Monday, 30 January 2017


School sitcom vs. real life:

Breakfast

TV: Mom, dad, and sibling(s) are leisurely occupying a sun-drenched kitchen while enjoying a breakfast feast of eggs, bacon, pancakes, toast, milk, juice, sausage links, hamsteaks, hash browns, and omelettes. The main character briskly walks through, exchanges some witty banter, then heads out the open door in shorts and a t-shirt to walk to school with their BFF.

Life: It's pitch black outside. No one interacts with each other due to their different schedules. You pour yourself a bowl of sugary cereal to accompany your pop-tart before putting on your winter coat (since 90% of the school year is at least jacket weather unless you're in LA) before heading out into the teeth-chattering cold to wait at the bus stop unless you're old enough to drive.

School

TV: Since people apparently don't have classes, they instead opt to spend 90% of their time at their lockers, looking at their character-synopsizing locker decorations until someone inevitably comes by to discuss entertaining drama; drama which no one else notices since there are a sum total of 16 other people wandering casually through the hallway.
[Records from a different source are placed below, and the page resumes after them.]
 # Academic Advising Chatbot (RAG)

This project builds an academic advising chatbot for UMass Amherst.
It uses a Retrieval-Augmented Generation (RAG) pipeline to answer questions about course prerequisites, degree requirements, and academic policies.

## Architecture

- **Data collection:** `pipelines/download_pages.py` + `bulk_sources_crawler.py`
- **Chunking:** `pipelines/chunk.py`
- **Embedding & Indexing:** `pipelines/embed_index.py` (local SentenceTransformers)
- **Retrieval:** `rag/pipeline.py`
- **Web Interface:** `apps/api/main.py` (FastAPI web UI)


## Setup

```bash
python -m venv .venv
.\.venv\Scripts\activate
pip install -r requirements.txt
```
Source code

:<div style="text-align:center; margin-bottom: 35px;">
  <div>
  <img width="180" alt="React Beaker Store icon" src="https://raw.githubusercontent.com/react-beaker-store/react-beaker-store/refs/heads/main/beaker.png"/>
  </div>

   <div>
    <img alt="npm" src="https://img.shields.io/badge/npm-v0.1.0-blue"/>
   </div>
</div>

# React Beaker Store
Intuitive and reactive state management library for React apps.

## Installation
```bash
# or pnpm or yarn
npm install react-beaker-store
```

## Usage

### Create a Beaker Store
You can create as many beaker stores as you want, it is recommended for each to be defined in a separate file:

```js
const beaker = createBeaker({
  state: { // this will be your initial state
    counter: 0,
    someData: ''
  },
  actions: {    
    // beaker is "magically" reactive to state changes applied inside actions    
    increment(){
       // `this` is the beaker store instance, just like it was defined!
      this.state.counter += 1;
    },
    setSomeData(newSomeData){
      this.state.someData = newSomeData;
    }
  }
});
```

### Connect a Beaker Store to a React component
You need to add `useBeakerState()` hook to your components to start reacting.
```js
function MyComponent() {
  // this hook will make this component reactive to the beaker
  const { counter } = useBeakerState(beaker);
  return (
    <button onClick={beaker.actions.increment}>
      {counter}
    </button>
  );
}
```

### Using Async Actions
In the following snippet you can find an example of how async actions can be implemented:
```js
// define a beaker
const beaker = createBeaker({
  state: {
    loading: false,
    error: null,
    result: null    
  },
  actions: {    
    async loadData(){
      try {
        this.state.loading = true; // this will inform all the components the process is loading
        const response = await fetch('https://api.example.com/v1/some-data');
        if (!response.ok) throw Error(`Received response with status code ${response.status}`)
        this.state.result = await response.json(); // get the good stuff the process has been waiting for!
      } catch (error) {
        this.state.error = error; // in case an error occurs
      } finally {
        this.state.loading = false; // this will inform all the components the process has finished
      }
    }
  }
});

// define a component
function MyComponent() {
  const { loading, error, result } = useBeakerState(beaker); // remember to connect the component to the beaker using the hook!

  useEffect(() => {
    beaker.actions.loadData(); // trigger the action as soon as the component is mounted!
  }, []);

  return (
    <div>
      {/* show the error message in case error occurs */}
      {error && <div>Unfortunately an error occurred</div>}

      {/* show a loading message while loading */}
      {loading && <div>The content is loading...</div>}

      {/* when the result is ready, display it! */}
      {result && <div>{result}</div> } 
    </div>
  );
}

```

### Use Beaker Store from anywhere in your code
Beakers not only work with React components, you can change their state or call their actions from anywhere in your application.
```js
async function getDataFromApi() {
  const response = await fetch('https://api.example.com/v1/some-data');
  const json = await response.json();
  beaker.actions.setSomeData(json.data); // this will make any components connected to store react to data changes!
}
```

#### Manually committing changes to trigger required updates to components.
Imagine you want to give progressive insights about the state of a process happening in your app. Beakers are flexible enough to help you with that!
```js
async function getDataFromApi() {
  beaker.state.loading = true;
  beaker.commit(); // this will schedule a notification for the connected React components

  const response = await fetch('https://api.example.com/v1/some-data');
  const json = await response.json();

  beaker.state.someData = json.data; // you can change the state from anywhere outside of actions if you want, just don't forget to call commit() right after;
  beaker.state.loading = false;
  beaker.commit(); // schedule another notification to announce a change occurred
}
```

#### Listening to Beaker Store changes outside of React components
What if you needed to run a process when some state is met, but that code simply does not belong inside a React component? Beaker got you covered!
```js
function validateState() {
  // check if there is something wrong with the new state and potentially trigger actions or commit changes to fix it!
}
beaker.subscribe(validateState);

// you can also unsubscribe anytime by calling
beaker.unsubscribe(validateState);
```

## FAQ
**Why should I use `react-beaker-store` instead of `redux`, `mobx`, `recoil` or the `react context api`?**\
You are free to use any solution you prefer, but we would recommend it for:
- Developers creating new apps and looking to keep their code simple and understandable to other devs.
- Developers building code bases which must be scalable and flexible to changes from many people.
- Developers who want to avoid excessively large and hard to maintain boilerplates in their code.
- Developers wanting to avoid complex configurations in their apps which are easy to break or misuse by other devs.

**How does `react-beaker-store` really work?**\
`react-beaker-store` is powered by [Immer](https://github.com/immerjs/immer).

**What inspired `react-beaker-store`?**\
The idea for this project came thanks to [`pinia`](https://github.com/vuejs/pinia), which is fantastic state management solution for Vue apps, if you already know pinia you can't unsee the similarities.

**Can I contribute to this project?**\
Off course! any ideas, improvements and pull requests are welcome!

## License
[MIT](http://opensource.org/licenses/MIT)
Life: You have negative 4 minutes to get from one class to another. More likely then not, you don't even have time to stop at your locker—due to the 10 people per square foot stepping on each other's heels to get to their next class—but if you do, the only person you see is your awkward locker neighbor, whose schedule you have memorized.

Lunch

TV: Despite the questionable nature of the cafeteria food, everyone nonetheless eats it. People drift from table to table to chat casually with their neighbors.

Life: People pack lunches of half-assed sandwiches and processed foods. The over-full seating, ominous proctors and peer-pressure status quo prevent people from ever moving around.

After school

TV: The kitchen and living room (which are always surgically clean) comprise a revolving door of entertaining action fed by a rotating cast of characters (such as next-door neighbors and relatives) who wander in and out unannounced. At dinner, the family sits down together over a home-cooked meal to discuss their day.

Life: On the rare occasion that two people's schedules permit them to occupy the same (messy) house at the same time, they spend it in opposite corners of the house with their eyes glued to various screens. But mostly, parents are at work or running errands; and kids, when not setting new historical precedents for overcommitment with their after-school activities and homework, are distracting themselves on the internet. Dinner—either takeout or something that came from a box—is deposited on the table to be collected whenever opportunity arises. Also, unless it's a classmate coming over to work on a group project, no one visits your house during the week—especially not the neighbors you barely know.